The main issue is, that it becomes a nightmare to transmit and compose meta-information. An example would be the fetchStatus of ReactQuery [1].

I way too often end up in situations like this:

  .map {
    unwrapMetaData
    ...
    rewrapMetaData
  }
  ...
  .map {
    unwrapMetaData
    ...
    rewrapMetaData
  }
  .switchMap {
    // unwrap metadata and wrap it in an observable
    combineLatest(...) // have fun juggling an array of nested monads :)
  }
I wonder if it is possible to create a mixture between React hooks and async/await. Since you tend to work in one big scope, you could ignore the meta-info until you need it.

  async live function() {
    const { value, meta } = observe getValue(...) // suspends when loading, throws on error
    // work with values
    const multipleValues = observe Observe.all(...map(i => ...))
    // more work
    // evaluateMetadata
  }
[1]: https://tanstack.com/query/v4/docs/react/guides/queries#fetc...
2 comments

You can already combine hooks with something like Rx using the useSyncExternalStore hook.

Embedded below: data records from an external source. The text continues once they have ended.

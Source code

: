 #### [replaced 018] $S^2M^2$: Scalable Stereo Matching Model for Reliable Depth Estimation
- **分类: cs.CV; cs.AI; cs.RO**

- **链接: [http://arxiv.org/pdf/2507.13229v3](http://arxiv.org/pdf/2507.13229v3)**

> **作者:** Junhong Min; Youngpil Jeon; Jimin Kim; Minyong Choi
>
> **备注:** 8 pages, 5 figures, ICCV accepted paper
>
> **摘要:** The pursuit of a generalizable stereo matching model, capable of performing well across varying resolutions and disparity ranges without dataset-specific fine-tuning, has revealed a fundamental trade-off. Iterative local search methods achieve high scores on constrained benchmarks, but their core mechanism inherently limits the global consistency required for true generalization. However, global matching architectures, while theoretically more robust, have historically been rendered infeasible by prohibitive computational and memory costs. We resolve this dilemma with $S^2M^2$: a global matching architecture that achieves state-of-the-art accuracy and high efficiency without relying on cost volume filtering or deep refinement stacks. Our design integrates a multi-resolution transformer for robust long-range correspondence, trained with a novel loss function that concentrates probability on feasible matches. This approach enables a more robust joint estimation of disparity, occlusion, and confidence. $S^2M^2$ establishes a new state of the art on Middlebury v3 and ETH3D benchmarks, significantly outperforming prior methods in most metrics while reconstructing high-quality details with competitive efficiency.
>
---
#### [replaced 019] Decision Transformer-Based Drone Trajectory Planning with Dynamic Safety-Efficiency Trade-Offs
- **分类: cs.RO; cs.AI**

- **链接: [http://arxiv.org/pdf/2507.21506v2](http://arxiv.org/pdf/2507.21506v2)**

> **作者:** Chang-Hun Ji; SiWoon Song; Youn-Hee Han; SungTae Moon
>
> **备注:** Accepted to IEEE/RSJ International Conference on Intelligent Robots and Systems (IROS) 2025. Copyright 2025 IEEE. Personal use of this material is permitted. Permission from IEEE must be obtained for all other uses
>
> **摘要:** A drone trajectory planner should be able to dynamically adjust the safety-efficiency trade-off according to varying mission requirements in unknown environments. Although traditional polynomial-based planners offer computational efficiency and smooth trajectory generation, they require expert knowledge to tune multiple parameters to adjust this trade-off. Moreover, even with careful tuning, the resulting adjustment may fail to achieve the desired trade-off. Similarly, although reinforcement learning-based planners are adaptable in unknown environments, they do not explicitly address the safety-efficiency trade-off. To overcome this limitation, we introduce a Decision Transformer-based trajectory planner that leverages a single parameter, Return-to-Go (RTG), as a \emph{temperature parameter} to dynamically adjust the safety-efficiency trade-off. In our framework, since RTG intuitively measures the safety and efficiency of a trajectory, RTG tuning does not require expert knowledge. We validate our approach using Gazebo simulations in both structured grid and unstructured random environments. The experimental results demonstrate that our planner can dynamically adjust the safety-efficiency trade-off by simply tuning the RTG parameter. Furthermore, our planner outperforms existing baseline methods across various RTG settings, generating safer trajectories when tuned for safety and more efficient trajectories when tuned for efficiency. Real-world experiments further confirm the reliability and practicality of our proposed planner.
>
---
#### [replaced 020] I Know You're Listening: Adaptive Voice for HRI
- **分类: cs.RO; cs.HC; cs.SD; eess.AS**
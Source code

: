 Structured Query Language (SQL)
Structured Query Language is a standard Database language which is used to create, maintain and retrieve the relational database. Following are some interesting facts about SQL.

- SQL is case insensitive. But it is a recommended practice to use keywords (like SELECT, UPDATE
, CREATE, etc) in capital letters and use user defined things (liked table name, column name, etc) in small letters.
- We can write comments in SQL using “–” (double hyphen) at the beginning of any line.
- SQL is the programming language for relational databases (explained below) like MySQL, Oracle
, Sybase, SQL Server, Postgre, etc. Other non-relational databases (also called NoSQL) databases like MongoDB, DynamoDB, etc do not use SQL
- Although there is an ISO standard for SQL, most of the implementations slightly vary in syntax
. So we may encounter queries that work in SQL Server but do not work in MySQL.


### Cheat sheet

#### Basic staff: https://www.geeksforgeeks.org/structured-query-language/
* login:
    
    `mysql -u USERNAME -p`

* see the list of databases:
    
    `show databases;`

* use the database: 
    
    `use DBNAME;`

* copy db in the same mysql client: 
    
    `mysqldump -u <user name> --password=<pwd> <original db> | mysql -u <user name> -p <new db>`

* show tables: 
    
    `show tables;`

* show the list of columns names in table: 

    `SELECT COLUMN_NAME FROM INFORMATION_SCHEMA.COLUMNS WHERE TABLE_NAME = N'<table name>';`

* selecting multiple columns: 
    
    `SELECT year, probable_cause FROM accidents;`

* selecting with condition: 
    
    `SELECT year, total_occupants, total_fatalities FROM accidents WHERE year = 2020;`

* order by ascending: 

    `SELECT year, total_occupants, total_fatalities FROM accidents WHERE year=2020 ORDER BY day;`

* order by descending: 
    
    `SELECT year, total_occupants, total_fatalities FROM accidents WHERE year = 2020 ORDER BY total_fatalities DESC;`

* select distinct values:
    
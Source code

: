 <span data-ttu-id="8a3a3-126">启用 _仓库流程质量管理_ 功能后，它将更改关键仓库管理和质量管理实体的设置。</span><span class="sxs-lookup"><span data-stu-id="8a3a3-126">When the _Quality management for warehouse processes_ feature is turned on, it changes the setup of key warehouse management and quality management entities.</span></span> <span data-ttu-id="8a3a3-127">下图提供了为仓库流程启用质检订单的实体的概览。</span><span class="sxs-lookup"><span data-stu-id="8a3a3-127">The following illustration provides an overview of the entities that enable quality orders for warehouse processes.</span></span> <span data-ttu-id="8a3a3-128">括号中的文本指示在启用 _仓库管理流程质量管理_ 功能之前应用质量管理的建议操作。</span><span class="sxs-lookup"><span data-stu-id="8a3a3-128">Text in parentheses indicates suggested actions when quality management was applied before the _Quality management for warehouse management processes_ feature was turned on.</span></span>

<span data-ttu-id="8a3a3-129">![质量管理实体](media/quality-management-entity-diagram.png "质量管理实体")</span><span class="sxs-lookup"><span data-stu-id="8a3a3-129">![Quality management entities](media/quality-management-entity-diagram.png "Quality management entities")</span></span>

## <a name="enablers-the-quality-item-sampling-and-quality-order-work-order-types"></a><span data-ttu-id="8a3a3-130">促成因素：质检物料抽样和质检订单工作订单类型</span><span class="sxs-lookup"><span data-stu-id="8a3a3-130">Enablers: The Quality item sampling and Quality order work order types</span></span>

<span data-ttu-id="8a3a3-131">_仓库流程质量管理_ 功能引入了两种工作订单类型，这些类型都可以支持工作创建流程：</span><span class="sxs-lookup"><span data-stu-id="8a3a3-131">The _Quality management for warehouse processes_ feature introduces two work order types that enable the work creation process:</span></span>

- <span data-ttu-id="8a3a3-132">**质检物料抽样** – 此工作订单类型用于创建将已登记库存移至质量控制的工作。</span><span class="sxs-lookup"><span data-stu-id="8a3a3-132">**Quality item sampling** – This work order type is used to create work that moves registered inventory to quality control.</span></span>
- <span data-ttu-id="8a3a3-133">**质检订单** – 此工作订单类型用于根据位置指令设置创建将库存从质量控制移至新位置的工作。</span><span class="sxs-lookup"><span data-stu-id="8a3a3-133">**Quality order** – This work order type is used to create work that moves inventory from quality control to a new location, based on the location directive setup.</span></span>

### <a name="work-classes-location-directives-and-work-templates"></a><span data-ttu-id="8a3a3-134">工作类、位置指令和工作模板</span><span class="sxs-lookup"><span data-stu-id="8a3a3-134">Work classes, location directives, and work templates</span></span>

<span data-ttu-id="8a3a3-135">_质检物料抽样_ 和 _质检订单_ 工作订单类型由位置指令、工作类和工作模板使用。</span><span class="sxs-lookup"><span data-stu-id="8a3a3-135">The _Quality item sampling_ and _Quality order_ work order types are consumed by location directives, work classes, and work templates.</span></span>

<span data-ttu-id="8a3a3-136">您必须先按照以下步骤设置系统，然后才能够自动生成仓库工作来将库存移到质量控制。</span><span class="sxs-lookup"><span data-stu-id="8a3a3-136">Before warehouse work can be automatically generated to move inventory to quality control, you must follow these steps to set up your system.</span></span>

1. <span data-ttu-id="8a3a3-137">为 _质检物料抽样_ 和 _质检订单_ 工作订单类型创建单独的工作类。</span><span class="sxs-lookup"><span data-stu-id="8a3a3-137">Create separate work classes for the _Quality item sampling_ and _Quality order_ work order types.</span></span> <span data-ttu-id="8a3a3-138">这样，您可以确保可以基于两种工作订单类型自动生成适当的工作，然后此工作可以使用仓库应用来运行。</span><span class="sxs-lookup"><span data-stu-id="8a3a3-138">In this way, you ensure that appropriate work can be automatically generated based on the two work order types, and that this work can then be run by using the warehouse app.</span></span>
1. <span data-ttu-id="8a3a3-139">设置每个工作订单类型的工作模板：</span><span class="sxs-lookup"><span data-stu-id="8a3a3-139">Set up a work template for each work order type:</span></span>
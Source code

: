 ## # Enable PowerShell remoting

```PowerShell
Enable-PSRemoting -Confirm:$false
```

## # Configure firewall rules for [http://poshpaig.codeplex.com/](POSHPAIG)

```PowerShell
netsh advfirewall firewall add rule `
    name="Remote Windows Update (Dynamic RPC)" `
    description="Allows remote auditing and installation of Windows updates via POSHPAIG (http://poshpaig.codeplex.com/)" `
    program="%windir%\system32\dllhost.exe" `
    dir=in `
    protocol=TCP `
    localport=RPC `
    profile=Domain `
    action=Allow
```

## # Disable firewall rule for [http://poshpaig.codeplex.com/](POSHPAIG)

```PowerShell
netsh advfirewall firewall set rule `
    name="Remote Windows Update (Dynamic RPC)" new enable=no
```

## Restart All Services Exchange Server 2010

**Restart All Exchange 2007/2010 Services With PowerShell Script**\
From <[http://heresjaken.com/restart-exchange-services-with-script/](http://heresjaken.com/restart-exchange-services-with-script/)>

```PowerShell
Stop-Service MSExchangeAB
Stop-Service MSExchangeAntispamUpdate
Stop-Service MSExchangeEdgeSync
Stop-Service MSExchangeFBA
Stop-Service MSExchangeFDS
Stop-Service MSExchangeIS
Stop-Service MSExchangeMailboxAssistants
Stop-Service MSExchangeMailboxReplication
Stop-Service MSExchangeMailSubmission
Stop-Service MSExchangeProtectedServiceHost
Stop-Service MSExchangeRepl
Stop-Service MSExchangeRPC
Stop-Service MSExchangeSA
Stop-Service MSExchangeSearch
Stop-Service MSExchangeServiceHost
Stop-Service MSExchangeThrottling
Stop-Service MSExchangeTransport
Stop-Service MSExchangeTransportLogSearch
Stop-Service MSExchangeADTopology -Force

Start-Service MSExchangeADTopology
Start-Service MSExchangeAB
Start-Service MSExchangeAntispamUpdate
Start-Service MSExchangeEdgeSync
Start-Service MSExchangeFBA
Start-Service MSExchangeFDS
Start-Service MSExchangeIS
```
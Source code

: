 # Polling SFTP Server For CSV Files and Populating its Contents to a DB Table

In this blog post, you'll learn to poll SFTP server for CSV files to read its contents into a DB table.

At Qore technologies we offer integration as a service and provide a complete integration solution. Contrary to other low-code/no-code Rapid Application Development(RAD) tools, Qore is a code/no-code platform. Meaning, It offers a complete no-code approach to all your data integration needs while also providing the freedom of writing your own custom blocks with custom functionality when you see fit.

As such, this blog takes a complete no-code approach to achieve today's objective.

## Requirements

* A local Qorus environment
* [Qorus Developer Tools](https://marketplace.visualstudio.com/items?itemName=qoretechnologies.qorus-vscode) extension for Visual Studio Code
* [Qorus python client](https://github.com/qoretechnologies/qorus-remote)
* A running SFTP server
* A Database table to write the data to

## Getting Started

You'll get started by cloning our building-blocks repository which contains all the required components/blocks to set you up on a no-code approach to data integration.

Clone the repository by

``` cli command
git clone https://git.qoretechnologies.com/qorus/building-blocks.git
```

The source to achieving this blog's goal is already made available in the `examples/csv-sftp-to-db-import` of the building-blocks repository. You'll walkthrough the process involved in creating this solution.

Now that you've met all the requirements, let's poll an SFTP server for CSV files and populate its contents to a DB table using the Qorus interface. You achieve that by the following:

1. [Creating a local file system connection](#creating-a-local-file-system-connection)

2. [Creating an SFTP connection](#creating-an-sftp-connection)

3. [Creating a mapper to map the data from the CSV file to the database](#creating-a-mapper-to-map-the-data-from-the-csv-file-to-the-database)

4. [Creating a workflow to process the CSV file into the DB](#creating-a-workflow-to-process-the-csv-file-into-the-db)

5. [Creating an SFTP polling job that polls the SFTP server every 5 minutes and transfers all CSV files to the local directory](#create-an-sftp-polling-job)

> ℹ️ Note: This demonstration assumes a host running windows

I’ve worked on very complex Rx code bases. I like Rx, but it gets it be a huge pain the debug when you have very complicated chains. I haven’t used hooks too much, but from what I’ve seen the default behavior is to “do the wrong thing” which makes them very annoying to work with. The implementation of hooks is also very hacky. Like you can’t create a hook inside an if statement. That’s crazy.

I've had some success with writing Async Generator functions in mixed RxJS/IxJS pipelines.

  async *function someMapOperation() {
    const { value, meta } = await getValue(…)
    doSomething(meta)
    yield value
    for await (const { value, meta } of AsyncIterableX.from(mergeAll(…).pipe(takeUntil(…)))) {
      doSomething(meta)
      yield value
    }
    // …
  }
(I've done similar things in C#, as well, with its Rx/Ix pair.)

You are right, there are still good cases where being able to write the "state machine" of a complex flow as an async (generator) function makes it a lot easier to reason with. The nice thing is that Observables work well with AsyncIterables and a pipeline doesn't have to be just one or the other.